Creates a QAOA problem instance with appropriate phase separator, mixer, and classical cost function.

Parameters:

setslist[set]: The sets for the problem instance.

Returns:

QAOAProblem: A QAOA problem instance for MaxSetPacking for given sets.

Example implementation#

from qrisp import QuantumVariable
from qrisp.qaoa import QAOAProblem, RZ_mixer, create_max_indep_set_cl_cost_function, create_max_indep_set_mixer, max_indep_set_init_function
import networkx as nx
from itertools import combinations

sets = [{0,7,1},{6,5},{2,3},{5,4},{8,7,0},{1}]

def non_empty_intersection(sets):
    return [(i, j) for (i, s1), (j, s2) in combinations(enumerate(sets), 2) if s1.intersection(s2)]

# create constraint graph
G = nx.Graph()
G.add_nodes_from(range(len(sets)))
G.add_edges_from(non_empty_intersection(sets))
qarg = QuantumVariable(G.number_of_nodes())

qaoa_max_indep_set = QAOAProblem(cost_operator=RZ_mixer,
                                mixer=create_max_indep_set_mixer(G),
                                cl_cost_function=create_max_indep_set_cl_cost_function(G),
                                init_function=max_indep_set_init_function)
results = qaoa_max_indep_set.run(qarg=qarg, depth=5)

That’s it!

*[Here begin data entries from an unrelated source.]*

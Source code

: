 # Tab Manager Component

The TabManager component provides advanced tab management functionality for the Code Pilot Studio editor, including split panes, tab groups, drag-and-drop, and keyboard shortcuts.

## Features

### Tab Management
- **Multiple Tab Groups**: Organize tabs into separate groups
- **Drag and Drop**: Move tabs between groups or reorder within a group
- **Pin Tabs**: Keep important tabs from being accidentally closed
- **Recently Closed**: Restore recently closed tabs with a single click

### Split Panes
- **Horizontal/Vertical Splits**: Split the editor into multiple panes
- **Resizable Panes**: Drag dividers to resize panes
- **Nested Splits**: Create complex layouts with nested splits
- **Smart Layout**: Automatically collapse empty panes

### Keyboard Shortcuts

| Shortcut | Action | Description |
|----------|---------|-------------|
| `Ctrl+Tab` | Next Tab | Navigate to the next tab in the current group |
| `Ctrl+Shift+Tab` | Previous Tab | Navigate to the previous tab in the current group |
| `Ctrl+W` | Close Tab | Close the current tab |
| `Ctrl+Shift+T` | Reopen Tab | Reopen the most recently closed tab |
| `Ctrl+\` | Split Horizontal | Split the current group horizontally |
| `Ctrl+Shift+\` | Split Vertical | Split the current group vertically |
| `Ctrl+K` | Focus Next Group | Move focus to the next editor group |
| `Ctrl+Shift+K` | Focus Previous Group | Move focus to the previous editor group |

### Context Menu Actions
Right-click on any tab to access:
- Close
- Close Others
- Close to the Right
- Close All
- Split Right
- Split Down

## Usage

In the following, we print the 5 most likely solutions together with their cost values.

cl_cost = create_max_indep_set_cl_cost_function(G)

print("5 most likely solutions")
max_five = sorted(results.items(), key=lambda item: item[1], reverse=True)[:5]
for res, prob in max_five:
    print([sets[index] for index, value in enumerate(res) if value == '1'], prob, cl_cost({res : 1}))